What we've eaten up to now:
Prompted by Andi's friend Susan's observation about the blog ("it sounds like you eat a lot of pork!!"), I got curious about how much we actually eat of what sort of things. It has been something over six months since we started blogging, so tonight's sooful seemed a good time for a half-year analysis. I went back through all the entries, assigned things by "main dish," and totted them up, though I left out restaurant meals and dinners that were made up of such varied things that you couldn't assign them to any particular category (e.g., antipasto - do three slices of genoa salami make it pork?).
Here are the results:
We had lamb 6 times.
Mainly vegetables (usually with cheese or egg, and not including pasta) 17 times.
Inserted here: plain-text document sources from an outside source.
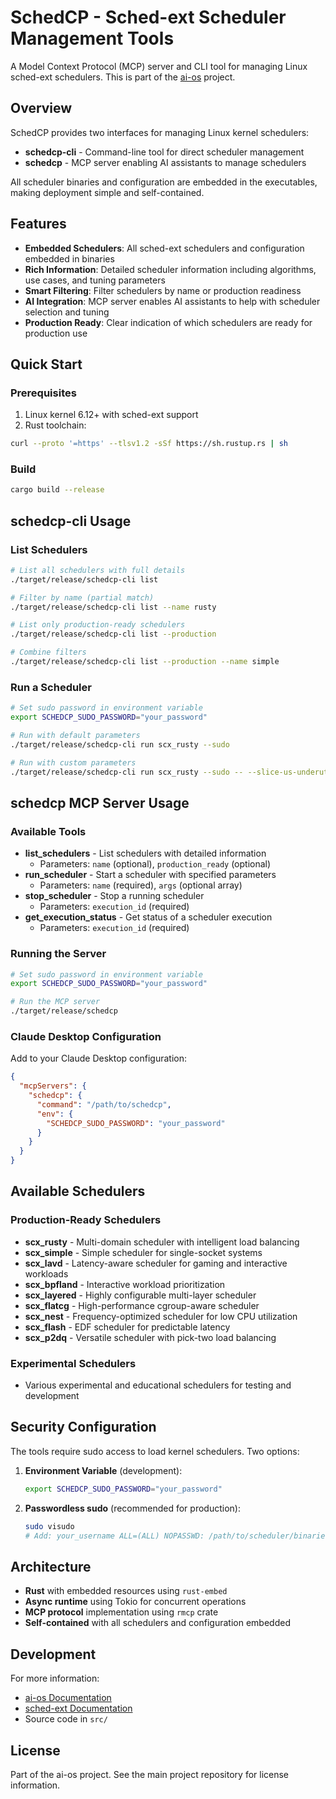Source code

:# SchedCP - Sched-ext Scheduler Management Tools

A Model Context Protocol (MCP) server and CLI tool for managing Linux sched-ext schedulers. This is part of the [ai-os](https://github.com/yunwei37/ai-os) project.

## Overview

SchedCP provides two interfaces for managing Linux kernel schedulers:
- **schedcp-cli** - Command-line tool for direct scheduler management
- **schedcp** - MCP server enabling AI assistants to manage schedulers

All scheduler binaries and configuration are embedded in the executables, making deployment simple and self-contained.

## Features

- **Embedded Schedulers**: All sched-ext schedulers and configuration embedded in binaries
- **Rich Information**: Detailed scheduler information including algorithms, use cases, and tuning parameters
- **Smart Filtering**: Filter schedulers by name or production readiness
- **AI Integration**: MCP server enables AI assistants to help with scheduler selection and tuning
- **Production Ready**: Clear indication of which schedulers are ready for production use

## Quick Start

### Prerequisites

1. Linux kernel 6.12+ with sched-ext support
2. Rust toolchain:
```bash
curl --proto '=https' --tlsv1.2 -sSf https://sh.rustup.rs | sh
```

### Build

```bash
cargo build --release
```

## schedcp-cli Usage

### List Schedulers

```bash
# List all schedulers with full details
./target/release/schedcp-cli list

# Filter by name (partial match)
./target/release/schedcp-cli list --name rusty

# List only production-ready schedulers
./target/release/schedcp-cli list --production

# Combine filters
./target/release/schedcp-cli list --production --name simple
```

### Run a Scheduler

```bash
# Set sudo password in environment variable
export SCHEDCP_SUDO_PASSWORD="your_password"

# Run with default parameters
./target/release/schedcp-cli run scx_rusty --sudo

# Run with custom parameters
./target/release/schedcp-cli run scx_rusty --sudo -- --slice-us-underutil 30000 --fifo-sched
```

## schedcp MCP Server Usage

### Available Tools

- **list_schedulers** - List schedulers with detailed information
  - Parameters: `name` (optional), `production_ready` (optional)
- **run_scheduler** - Start a scheduler with specified parameters
  - Parameters: `name` (required), `args` (optional array)
- **stop_scheduler** - Stop a running scheduler
  - Parameters: `execution_id` (required)
- **get_execution_status** - Get status of a scheduler execution
  - Parameters: `execution_id` (required)

### Running the Server

```bash
# Set sudo password in environment variable
export SCHEDCP_SUDO_PASSWORD="your_password"

# Run the MCP server
./target/release/schedcp
```

### Claude Desktop Configuration

Add to your Claude Desktop configuration:

```json
{
  "mcpServers": {
    "schedcp": {
      "command": "/path/to/schedcp",
      "env": {
        "SCHEDCP_SUDO_PASSWORD": "your_password"
      }
    }
  }
}
```

## Available Schedulers

### Production-Ready Schedulers
- **scx_rusty** - Multi-domain scheduler with intelligent load balancing
- **scx_simple** - Simple scheduler for single-socket systems
- **scx_lavd** - Latency-aware scheduler for gaming and interactive workloads
- **scx_bpfland** - Interactive workload prioritization
- **scx_layered** - Highly configurable multi-layer scheduler
- **scx_flatcg** - High-performance cgroup-aware scheduler
- **scx_nest** - Frequency-optimized scheduler for low CPU utilization
- **scx_flash** - EDF scheduler for predictable latency
- **scx_p2dq** - Versatile scheduler with pick-two load balancing

### Experimental Schedulers
- Various experimental and educational schedulers for testing and development

## Security Configuration

The tools require sudo access to load kernel schedulers. Two options:

1. **Environment Variable** (development):
   ```bash
   export SCHEDCP_SUDO_PASSWORD="your_password"
   ```

2. **Passwordless sudo** (recommended for production):
   ```bash
   sudo visudo
   # Add: your_username ALL=(ALL) NOPASSWD: /path/to/scheduler/binaries
   ```

## Architecture

- **Rust** with embedded resources using `rust-embed`
- **Async runtime** using Tokio for concurrent operations
- **MCP protocol** implementation using `rmcp` crate
- **Self-contained** with all schedulers and configuration embedded

## Development

For more information:
- [ai-os Documentation](https://github.com/yunwei37/ai-os)
- [sched-ext Documentation](https://github.com/sched-ext/scx)
- Source code in `src/`

## License

Part of the ai-os project. See the main project repository for license information.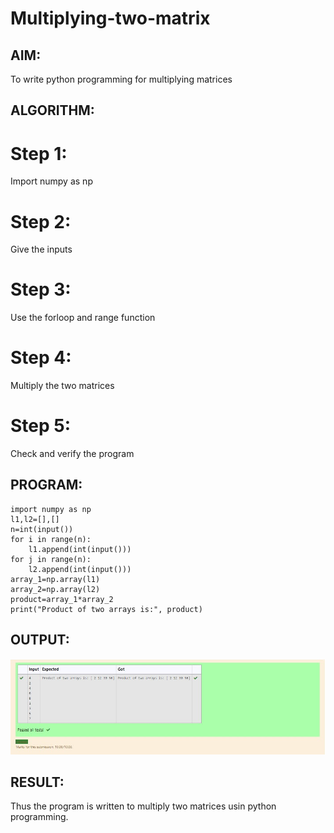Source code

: # Multiplying-two-matrix

## AIM:
To write python programming for multiplying matrices

## ALGORITHM:
# Step 1:
Import numpy as np

# Step 2:
Give the inputs

# Step 3:
Use the forloop and range function

# Step 4:
Multiply the two matrices

# Step 5:
Check and verify the program

## PROGRAM: 
```
import numpy as np
l1,l2=[],[]
n=int(input())
for i in range(n):
    l1.append(int(input()))
for j in range(n):
    l2.append(int(input()))
array_1=np.array(l1)    
array_2=np.array(l2)
product=array_1*array_2
print("Product of two arrays is:", product) 
```

## OUTPUT:
![github logo](mtm.jpg)

## RESULT:
Thus the program is written to multiply two matrices usin python programming.

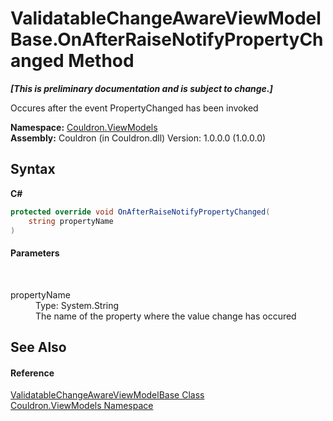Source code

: # ValidatableChangeAwareViewModelBase.OnAfterRaiseNotifyPropertyChanged Method 
 _**\[This is preliminary documentation and is subject to change.\]**_

Occures after the event PropertyChanged has been invoked

**Namespace:**&nbsp;<a href="N_Couldron_ViewModels">Couldron.ViewModels</a><br />**Assembly:**&nbsp;Couldron (in Couldron.dll) Version: 1.0.0.0 (1.0.0.0)

## Syntax

**C#**<br />
``` C#
protected override void OnAfterRaiseNotifyPropertyChanged(
	string propertyName
)
```


#### Parameters
&nbsp;<dl><dt>propertyName</dt><dd>Type: System.String<br />The name of the property where the value change has occured</dd></dl>

## See Also


#### Reference
<a href="T_Couldron_ViewModels_ValidatableChangeAwareViewModelBase">ValidatableChangeAwareViewModelBase Class</a><br /><a href="N_Couldron_ViewModels">Couldron.ViewModels Namespace</a><br />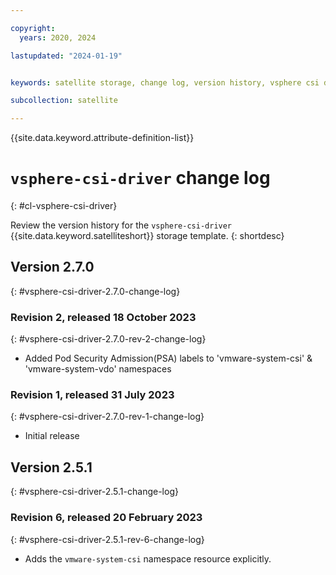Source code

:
 ```yaml
---

copyright:
  years: 2020, 2024

lastupdated: "2024-01-19"


keywords: satellite storage, change log, version history, vsphere csi driver

subcollection: satellite

---
```


{{site.data.keyword.attribute-definition-list}}

# `vsphere-csi-driver` change log
{: #cl-vsphere-csi-driver}

Review the version history for the `vsphere-csi-driver` {{site.data.keyword.satelliteshort}} storage template.
{: shortdesc}

## Version 2.7.0
{: #vsphere-csi-driver-2.7.0-change-log}


### Revision 2, released 18 October 2023
{: #vsphere-csi-driver-2.7.0-rev-2-change-log}


- Added Pod Security Admission(PSA) labels to 'vmware-system-csi' & 'vmware-system-vdo' namespaces 

### Revision 1, released 31 July 2023
{: #vsphere-csi-driver-2.7.0-rev-1-change-log}


- Initial release


## Version 2.5.1
{: #vsphere-csi-driver-2.5.1-change-log}


### Revision 6, released 20 February 2023
{: #vsphere-csi-driver-2.5.1-rev-6-change-log}


- Adds the `vmware-system-csi` namespace resource explicitly.


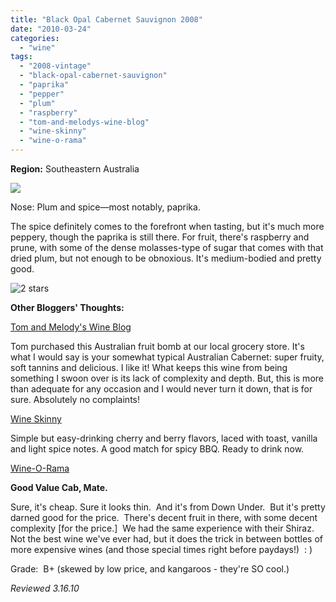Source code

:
 ```yaml
---
title: "Black Opal Cabernet Sauvignon 2008"
date: "2010-03-24"
categories:
  - "wine"
tags:
  - "2008-vintage"
  - "black-opal-cabernet-sauvignon"
  - "paprika"
  - "pepper"
  - "plum"
  - "raspberry"
  - "tom-and-melodys-wine-blog"
  - "wine-skinny"
  - "wine-o-rama"
---
```


**Region:** Southeastern Australia

![](http://www.rebeccagomezfarrell.com/gourmez/photos/blackopal.jpg)

Nose: Plum and spice—most notably, paprika.

The spice definitely comes to the forefront when tasting, but it's much more peppery, though the paprika is still there. For fruit, there's raspberry and prune, with some of the dense molasses-type of sugar that comes with that dried plum, but not enough to be obnoxious. It's medium-bodied and pretty good.




<div class="caption">

![2 stars](http://s3.amazonaws.com/thegourmez-wpmedia/2009/02/rating_chicken11.gif "rating_chicken11")</div>
  **Other Bloggers' Thoughts:**

[Tom and Melody's Wine Blog](http://tomandmelodywine.com/2010/01/13/black-opal-cabernet-sauvignon-2008/)

Tom purchased this Australian fruit bomb at our local grocery store. It's what I would say is your somewhat typical Australian Cabernet: super fruity, soft tannins and delicious. I like it! What keeps this wine from being something I swoon over is its lack of complexity and depth. But, this is more than adequate for any occasion and I would never turn it down, that is for sure. Absolutely no complaints!

[Wine Skinny](http://www.wineskinny.com/2009/10/18/bargain-wines-for-your-halloween-party/)

Simple but easy-drinking cherry and berry flavors, laced with toast, vanilla and light spice notes. A good match for spicy BBQ. Ready to drink now.

[Wine-O-Rama](http://robertmiller.org/wordpress/?p=638)

**Good Value Cab, Mate.**

Sure, it's cheap. Sure it looks thin.  And it's from Down Under.  But it's pretty darned good for the price.  There's decent fruit in there, with some decent complexity \[for the price.\]  We had the same experience with their Shiraz.  Not the best wine we've ever had, but it does the trick in between bottles of more expensive wines (and those special times right before paydays!)  : )

Grade:  B+ (skewed by low price, and kangaroos - they're SO cool.)

_Reviewed 3.16.10_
Beef (and once veal) 23 times.
Pork, ham, sausages etc., 26 times.
Poultry (mainly chicken, but also duck, goose, turkey, dove, and pheasant) 28 times.
Fish/seafood 30 times.
Pasta 34 times.
This is a hell of a lot better balanced than I thought it would be, and I'm astounded that pork fell into fourth place. But then, it's almost Easter - in Porkopolis, that means it's time to buy a Schad's ham!